Activity –
Leaving nothing out, set down all the data exactly.

Stored data:
--- START ---

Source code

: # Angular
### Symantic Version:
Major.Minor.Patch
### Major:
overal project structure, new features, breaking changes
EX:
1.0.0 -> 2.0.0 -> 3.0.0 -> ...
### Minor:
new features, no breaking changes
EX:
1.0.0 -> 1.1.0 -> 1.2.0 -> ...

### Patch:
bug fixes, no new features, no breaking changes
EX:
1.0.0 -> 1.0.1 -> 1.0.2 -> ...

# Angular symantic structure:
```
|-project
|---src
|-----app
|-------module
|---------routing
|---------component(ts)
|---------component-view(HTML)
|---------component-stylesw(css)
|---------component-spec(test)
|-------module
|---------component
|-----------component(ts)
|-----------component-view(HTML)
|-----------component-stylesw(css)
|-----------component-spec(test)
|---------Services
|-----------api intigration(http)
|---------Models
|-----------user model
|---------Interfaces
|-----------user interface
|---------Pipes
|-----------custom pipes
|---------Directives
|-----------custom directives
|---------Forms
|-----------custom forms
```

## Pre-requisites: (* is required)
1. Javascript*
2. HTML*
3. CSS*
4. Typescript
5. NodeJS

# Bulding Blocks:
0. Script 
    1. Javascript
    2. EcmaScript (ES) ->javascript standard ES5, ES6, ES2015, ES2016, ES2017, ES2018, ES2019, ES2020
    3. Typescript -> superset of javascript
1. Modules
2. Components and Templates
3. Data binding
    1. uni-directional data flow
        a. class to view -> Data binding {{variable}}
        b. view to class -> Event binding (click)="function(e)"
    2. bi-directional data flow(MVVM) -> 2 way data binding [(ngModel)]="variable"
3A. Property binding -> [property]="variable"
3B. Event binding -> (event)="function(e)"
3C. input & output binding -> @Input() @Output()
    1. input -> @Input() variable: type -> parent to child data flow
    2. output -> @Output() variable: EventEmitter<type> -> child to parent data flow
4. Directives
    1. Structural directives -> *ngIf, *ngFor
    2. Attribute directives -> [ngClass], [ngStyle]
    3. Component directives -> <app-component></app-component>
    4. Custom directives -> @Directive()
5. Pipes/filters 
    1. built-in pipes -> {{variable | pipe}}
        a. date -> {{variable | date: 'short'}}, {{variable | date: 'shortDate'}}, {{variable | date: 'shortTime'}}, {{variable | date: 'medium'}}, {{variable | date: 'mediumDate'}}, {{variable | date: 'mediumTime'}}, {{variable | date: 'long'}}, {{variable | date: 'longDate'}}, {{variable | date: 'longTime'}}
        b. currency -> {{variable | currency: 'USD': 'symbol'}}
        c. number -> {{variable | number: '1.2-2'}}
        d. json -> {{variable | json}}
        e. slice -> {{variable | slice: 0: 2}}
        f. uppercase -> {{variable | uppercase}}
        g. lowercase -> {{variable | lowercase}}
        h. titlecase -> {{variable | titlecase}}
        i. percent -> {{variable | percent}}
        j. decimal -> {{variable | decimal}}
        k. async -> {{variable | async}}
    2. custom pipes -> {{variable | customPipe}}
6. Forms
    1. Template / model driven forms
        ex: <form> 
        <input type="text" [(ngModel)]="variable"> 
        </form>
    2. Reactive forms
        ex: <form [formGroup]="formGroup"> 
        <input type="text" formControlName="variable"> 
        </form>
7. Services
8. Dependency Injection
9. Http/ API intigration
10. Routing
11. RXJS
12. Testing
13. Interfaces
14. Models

--- END ---

Final answer –
Source code

: # Angular
### Symantic Version:
Major.Minor.Patch
### Major:
overal project structure, new features, breaking changes
EX:
1.0.0 -> 2.0.0 -> 3.0.0 -> ...
### Minor:
new features, no breaking changes
EX:
1.0.0 -> 1.1.0 -> 1.2.0 -> ...

### Patch:
bug fixes, no new features, no breaking changes
EX:
1.0.0 -> 1.0.1 -> 1.0.2 -> ...

# Angular symantic structure:
```
|-project
|---src
|-----app
|-------module
|---------routing
|---------component(ts)
|---------component-view(HTML)
|---------component-stylesw(css)
|---------component-spec(test)
|-------module
|---------component
|-----------component(ts)
|-----------component-view(HTML)
|-----------component-stylesw(css)
|-----------component-spec(test)
|---------Services
|-----------api intigration(http)
|---------Models
|-----------user model
|---------Interfaces
|-----------user interface
|---------Pipes
|-----------custom pipes
|---------Directives
|-----------custom directives
|---------Forms
|-----------custom forms
```

## Pre-requisites: (* is required)
1. Javascript*
2. HTML*
3. CSS*
4. Typescript
5. NodeJS

# Bulding Blocks:
0. Script 
    1. Javascript
    2. EcmaScript (ES) ->javascript standard ES5, ES6, ES2015, ES2016, ES2017, ES2018, ES2019, ES2020
    3. Typescript -> superset of javascript
1. Modules
2. Components and Templates
3. Data binding
    1. uni-directional data flow
        a. class to view -> Data binding {{variable}}
        b. view to class -> Event binding (click)="function(e)"
    2. bi-directional data flow(MVVM) -> 2 way data binding [(ngModel)]="variable"
3A. Property binding -> [property]="variable"
3B. Event binding -> (event)="function(e)"
3C. input & output binding -> @Input() @Output()
    1. input -> @Input() variable: type -> parent to child data flow
    2. output -> @Output() variable: EventEmitter<type> -> child to parent data flow
4. Directives
    1. Structural directives -> *ngIf, *ngFor
    2. Attribute directives -> [ngClass], [ngStyle]
    3. Component directives -> <app-component></app-component>
    4. Custom directives -> @Directive()
5. Pipes/filters 
    1. built-in pipes -> {{variable | pipe}}
        a. date -> {{variable | date: 'short'}}, {{variable | date: 'shortDate'}}, {{variable | date: 'shortTime'}}, {{variable | date: 'medium'}}, {{variable | date: 'mediumDate'}}, {{variable | date: 'mediumTime'}}, {{variable | date: 'long'}}, {{variable | date: 'longDate'}}, {{variable | date: 'longTime'}}
        b. currency -> {{variable | currency: 'USD': 'symbol'}}
        c. number -> {{variable | number: '1.2-2'}}
        d. json -> {{variable | json}}
        e. slice -> {{variable | slice: 0: 2}}
        f. uppercase -> {{variable | uppercase}}
        g. lowercase -> {{variable | lowercase}}
        h. titlecase -> {{variable | titlecase}}
        i. percent -> {{variable | percent}}
        j. decimal -> {{variable | decimal}}
        k. async -> {{variable | async}}
    2. custom pipes -> {{variable | customPipe}}
6. Forms
    1. Template / model driven forms
        ex: <form> 
        <input type="text" [(ngModel)]="variable"> 
        </form>
    2. Reactive forms
        ex: <form [formGroup]="formGroup"> 
        <input type="text" formControlName="variable"> 
        </form>
7. Services
8. Dependency Injection
9. Http/ API intigration
10. Routing
11. RXJS
12. Testing
13. Interfaces
14. Models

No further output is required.